Friday, March 20, 2009

How big a tax advantage do owners have relative to renters?

Bill Wheaton's comment at UCI a few weeks ago continues to haunt me.

Let's ignore financing for a moment (because interest is deductible for both owner-occupants and landlords). According to Morris Davis, Gross Imputed Rent is about 4.6 percent of house value. One is functionally allowed to deduct the value of that income for determining taxes.
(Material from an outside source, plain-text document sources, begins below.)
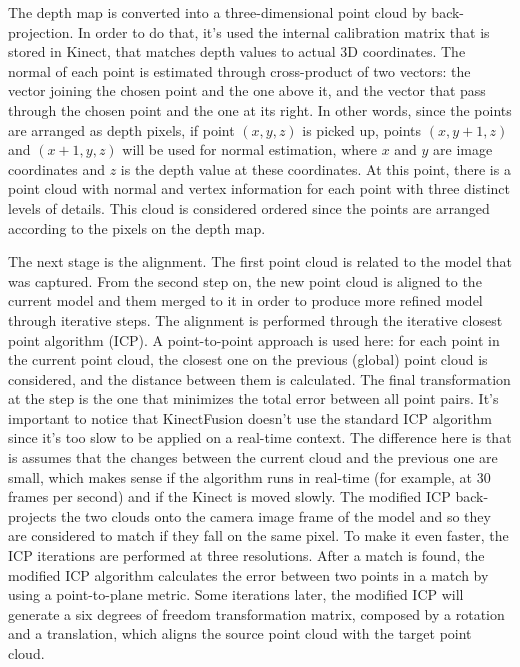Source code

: \documentclass[msc, a4paper, classic, en]{ufbathesis}
\begin{document}
The depth map is converted into a three-dimensional point cloud by back-projection. In order to do that, it's used the internal calibration matrix that is stored in Kinect, that matches depth values to actual 3D coordinates. The normal of each point is estimated through cross-product of two vectors: the vector joining the chosen point and the one above it, and the vector that pass through the chosen point and the one at its right. In other words, since the points are arranged as depth pixels, if point $(x, y, z)$ is picked up, points $(x, y+1, z)$ and $(x+1, y, z)$ will be used for normal estimation, where $x$ and $y$ are image coordinates and $z$ is the depth value at these coordinates. At this point, there is a point cloud with normal and vertex information for each point with three distinct levels of details. This cloud is considered ordered since the points are arranged according to the pixels on the depth map.

The next stage is the alignment. The first point cloud is related to the model that was captured. From the second step on, the new point cloud is aligned to the current model and them merged to it in order to produce more refined model through iterative steps. The alignment is performed through the iterative closest point algorithm (ICP). A point-to-point approach is used here: for each point in the current point cloud, the closest one on the previous (global) point cloud is considered, and the distance between them is calculated. The final transformation at the step is the one that minimizes the total error between all point pairs. It's important to notice that KinectFusion doesn't use the standard ICP algorithm since it's too slow to be applied on a real-time context. The difference here is that is assumes that the changes between the current cloud and the previous one are small, which makes sense if the algorithm runs in real-time (for example, at 30 frames per second) and if the Kinect is moved slowly. The modified ICP back-projects the two clouds onto the camera image frame of the model and so they are considered to match if they fall on the same pixel. To make it even faster, the ICP iterations are performed at three resolutions. After a match is found, the modified ICP algorithm calculates the error between two points in a match by using a point-to-plane metric. Some iterations later, the modified ICP will generate a six degrees of freedom transformation matrix, composed by a rotation and a translation, which aligns the source point cloud with the target point cloud.
\end{document}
The depreciation schedule for rental property is 27.5 years/ straight line, or 3.6 percent of value. Only buildings are depreciable, and in the US, this is about 80 percent of value, so 3.6 percent x .8 = 2.9 percent. Owner-occupants may not deduct operating expenses, while landlords are allowed to do so. Figure this adds another one percent to the deduction. We are at a 4.6 percent deduction for owners, and 3.9 percent for landlords. This is a pretty small difference

But the average owner occupant is almost surely in a lower marginal tax bracket than the average investor in apartments. If the average owner pays a 20 percent marginal tax rate, and the average landlord pays 25 percent, the tax deduction to landlords is actually a little higher than the tax deduction to owners.

Neither owner-occupants nor landlords pay much in the way of capital gains taxes (owner-occupants get a large exemption, while landlords can use exchanges to defer capital gains taxes forever).
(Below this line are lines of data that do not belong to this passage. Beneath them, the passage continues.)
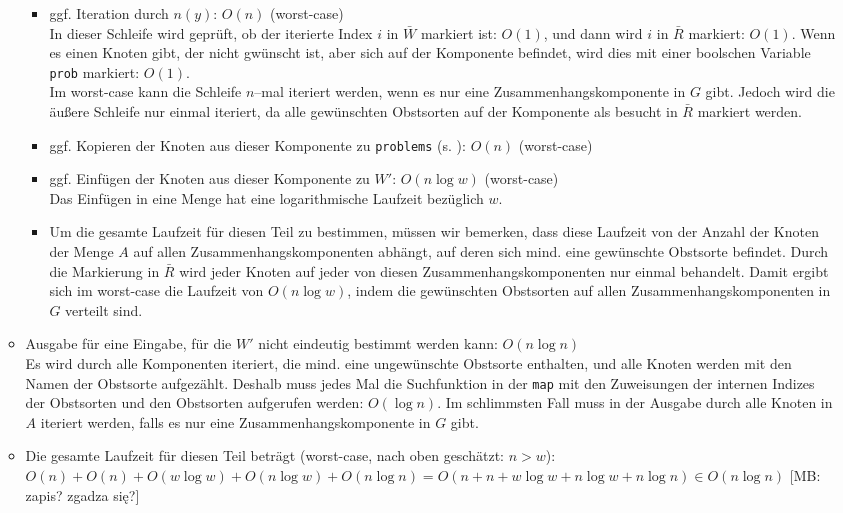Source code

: \documentclass[a4paper,10pt,ngerman]{scrartcl}
\newcommand{\mb}[1]{{\color{red}[MB: #1]}}
\newcommand{\ttt}[1]{\texttt{#1}}
\begin{document}
\begin{itemize}
\begin{itemize}
\begin{itemize}
    \item ggf. Iteration durch $n(y)$: $O(n)$ (worst-case)\\
    In dieser Schleife wird geprüft, ob der iterierte Index $i$ in $\bar{W}$ markiert ist: $O(1)$,
    und dann wird $i$ in $\bar{R}$ markiert: $O(1)$. Wenn es einen Knoten gibt, der nicht gwünscht ist,
    aber sich auf der Komponente befindet, wird dies mit einer boolschen Variable \ttt{prob} markiert: $O(1)$.\\
    Im worst-case kann die Schleife $n$--mal iteriert werden, wenn es nur eine Zusammenhangskomponente
    in $G$ gibt. Jedoch wird die äußere Schleife nur einmal iteriert, da alle gewünschten 
    Obstsorten auf der Komponente als besucht in $\bar{R}$ markiert werden.
    \item ggf. Kopieren der Knoten aus dieser Komponente zu \ttt{problems} (s. ): $O(n)$ (worst-case)

    \item ggf. Einfügen der Knoten aus dieser Komponente zu $W'$: $O(n \log w)$ (worst-case)\\
    Das Einfügen in eine Menge hat eine logarithmische Laufzeit bezüglich $w$.

    \item Um die gesamte Laufzeit für diesen Teil zu bestimmen, müssen wir bemerken, dass 
    diese Laufzeit von der Anzahl der Knoten der Menge $A$ auf allen Zusammenhangskomponenten 
    abhängt, auf deren sich mind. eine gewünschte Obstsorte befindet. Durch die Markierung
    in $\bar{R}$ wird jeder Knoten auf jeder von diesen Zusammenhangskomponenten nur einmal behandelt. 
    Damit ergibt sich im worst-case die Laufzeit von $O(n \log w)$, indem die gewünschten Obstsorten auf 
    allen Zusammenhangskomponenten in $G$ verteilt sind.
    \end{itemize}

    \item Ausgabe für eine Eingabe, für die $W'$ nicht eindeutig bestimmt werden kann: $O(n \log n)$\\
    Es wird durch alle Komponenten iteriert, die mind. eine ungewünschte Obstsorte enthalten,
    und alle Knoten werden mit den Namen der Obstsorte aufgezählt.
    Deshalb muss jedes Mal die Suchfunktion in der \ttt{map} mit den Zuweisungen 
    der internen Indizes der Obstsorten und den Obstsorten aufgerufen werden: $O(\log n)$.
    Im schlimmsten Fall muss in der Ausgabe durch alle Knoten in $A$ iteriert werden, falls
    es nur eine Zusammenhangskomponente in $G$ gibt.

    \item Die gesamte Laufzeit für diesen Teil beträgt (worst-case, nach oben geschätzt: $n > w$):
    $O(n) + O(n) + O(w \log w) + O(n \log w) + O(n \log n) = O(n + n + w \log w + n \log w + n \log n)
    \in O(n \log n)$ \mb{zapis? zgadza się?}
  \end{itemize}

\end{itemize}
\end{document}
The tax treatment of housing still encourages high income people to buy bigger houses than they otherwise might (because the value of the subsidy increases with one's tax bracket), and this is distributionally obnoxious. But given the magnitudes we are talking about, I am guessing the deadweight loss created is pretty small.

I don't think the depreciation allowance for rental housing is unreasonably high: building that are not recapitalized will wear out before age 27.5 (try going without a new roof or furnace for 27 years). So it is not clear to me how the tax code particularly favors housing relative to other investments.


Anonymous said...

The value of the subsidy increases with a person’s tax bracket and the tax treatment of housing is encouraging people with high income to buy bigger properties.Smart Tax,Tax Strategies,Smart Tax Strategies, Real Estate Investor, Real Estate,Real Estates Association

Anonymous said...

Landlords are subject to capital gains taxes and recapture, which effectively eliminate most of the previous tax deductions at sale.

Many homeowners pay no capital gains taxes at all, and never pay recapture taxes.

Anonymous said...

Are you taking into account that landlords also avoid self employment tax if they are sub s or allowed to treat rent as passive income rather than earned income. Something owner occupants certainly don't get to do. Does the regressiveness of the MID make the argument for getting rid of it for owner occupants.

David Barker said...

Great post, Richard. I gave a problem set in an Urban Econ course a few years ago that asked the same question. The answer was that the federal government collects about the same revenue from a condo owner as it does from an apartment renter plus the apartment owner.

You are right about 27.5 year depreciation, but depreciation is still interesting because it is not a cash expense and it depends on the asset value, not equity. A small investment can generate large tax losses, which a qualifying real estate professional can use to offset a spouse's income or other income.

Ares Vista said...

The fact that many homeowners don't pay capital gains tax really shifts the equation. Landlords have it rough, there's no doubt about it.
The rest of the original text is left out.